Dal Tavoliere a Vieste
Il nostro itinerario parte dall’antica città di Siponto, centro di grande interesse storico-archeologico….
Località: FOGGIA - SIPONTO - MANFREDONIA - MONTE SARACENO - MATTINATA - BAIA DELLE ZAGARE - PUGNOCHIUSO - VIESTE
Il nostro itinerario parte dall’antica città di Siponto, centro di grande interesse storico-archeologico, oggi stazione balneare, ma un tempo città fiorente della Daunia Antica. Al tempo dei Romani Siponto era un importante porto il cui scalo serviva all’entroterra dauno e alla città di Arpi (attuale Foggia). Fu inoltre sede di diocesi fra le più antiche, dalle quali trasse fama e ricchezza grazie anche al vicino santuario di San Michele, la cui chiesa era legata a quella di Siponto.
La città venne distrutta nel 1223, in seguito ad un violento terremoto. Gli abitanti si trasferirono, per ordine di Manfredi, nella vicina nuova Manfredonia. Quest’ultima si stende alle falde del promontorio garganico ed è l’ultimo lembo di terra ai confini della vasta e ubertosa pianura del Tavoliere.
La città, di notte, appare come una cometa fatta di mille luci, che al mattino si spengono, al chiarore della luna nell’argentato golfo adriatico. Giunti in città, bisogna visitare la Cattedrale eretta nel 1680 sulle rovine del precedente Duomo gotico distrutto dai Turchi. L’attuale facciata esterna alla piazza è opera recente, ma all’interno troviamo una Madonna con Bambino, lavoro notevole, forse della fine del ‘200, e una Deposizione di scuola napoletana del XVII sec.

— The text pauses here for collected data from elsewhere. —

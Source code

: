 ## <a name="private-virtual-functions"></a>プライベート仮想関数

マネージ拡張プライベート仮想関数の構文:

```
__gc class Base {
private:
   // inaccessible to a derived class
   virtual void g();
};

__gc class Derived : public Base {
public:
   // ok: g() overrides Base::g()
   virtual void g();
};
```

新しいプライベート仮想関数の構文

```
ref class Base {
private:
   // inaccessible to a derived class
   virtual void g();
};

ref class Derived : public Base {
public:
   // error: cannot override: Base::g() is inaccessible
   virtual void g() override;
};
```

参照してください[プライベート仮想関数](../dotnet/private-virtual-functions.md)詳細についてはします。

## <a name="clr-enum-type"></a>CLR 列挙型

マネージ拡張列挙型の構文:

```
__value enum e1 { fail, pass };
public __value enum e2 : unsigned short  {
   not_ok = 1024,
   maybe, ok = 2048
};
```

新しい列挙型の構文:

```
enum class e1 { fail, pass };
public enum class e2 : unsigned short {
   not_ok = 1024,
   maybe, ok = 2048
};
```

Testimoni dell’epoca sveva sono il Castello, oggi sede del Museo Archeologico Nazionale del Gargano, e le mura di fortificazione, lunghe circa 237,60 metri. Sia il castello che la cinta muraria hanno subito nel tempo leggere modifiche, però senza alcuna alterazione sostanziale.
L’incanto della riviera Sipontina continua verso Mattinata, adagiata, come “libellula”, su una verdeggiante collina, il cui nome indica il sorgere del sole al mattino.
Antichissime sono le sue origini, ma dell’antica Matinum oggi non restano che pochi ruderi, che tuttavia stanno a testimoniare l’eleganza e la bellezza della scomparsa città. A Sud-Est, a picco sul mare, si trova Monte Saraceno, divenuto oggi centro di attrazione per archeologi e turisti. Le ricerche archeologiche hanno portato alla luce uba vasta necropoli riferibile alla tarda età del Ferro.
Altra tappa obbligata, per chi vuole riscoprire il fascino dell’antico e del mistero, è la visita all’Abbazia benedettina di Monte Sacro, immersa nella natura selvaggia del Gargano, a 5 Km di distanza da Mattinata. Proprio qui alla fine del V secolo d.C., sulla vetta più alta del Gargano meridionale, sorse la potente Abbazia della SS. Trinità di Monte Sacro, per volere del vescovo di Siponto Lorenzo Maiorano.
Oggi Mattinata è soprattutto sinonimo di turismo estivo, infatti per il suo mare e le sue spiagge pulite, per le coste sgargianti, per i faraglioni e per il clima ameno e gaio, Mattinata è meta ogni anno di tantissimi turisti. Si giunge a Baia delle Zagare costeggiando la costa mattinatese. E’ una delle meraviglie della costa garganica. Due faraglioni, meraviglia della natura, si innalzano dall’acqua come sentinelle immobili, su due lunghe spiagge dalla sabbia finissima e dorata.
Di qui partiamo alla scoperta delle bellezze naturali del magico Gargano. Ci dirigiamo verso la enigmatica e antica Vieste, solitaria e non più dimenticata terra garganica, sull’estremo lembo della riviera adriatica.
Vieste, oltre che per le sue antiche tradizioni, è importante perché è diventata la capitale del turismo garganico. Stupende spiagge e meravigliosi paesaggi fanno di questo paese un centro turistico di primo ordine, con moderni alberghi e impianti turistici di avanguardia, forniti di ogni confort.
Tutte le bellezze naturali, insieme alle antiche tradizioni, locali, alla storia, ai monumenti e alla cortesia della gente, fanno di Vieste il centro turistico più importante del Gargano.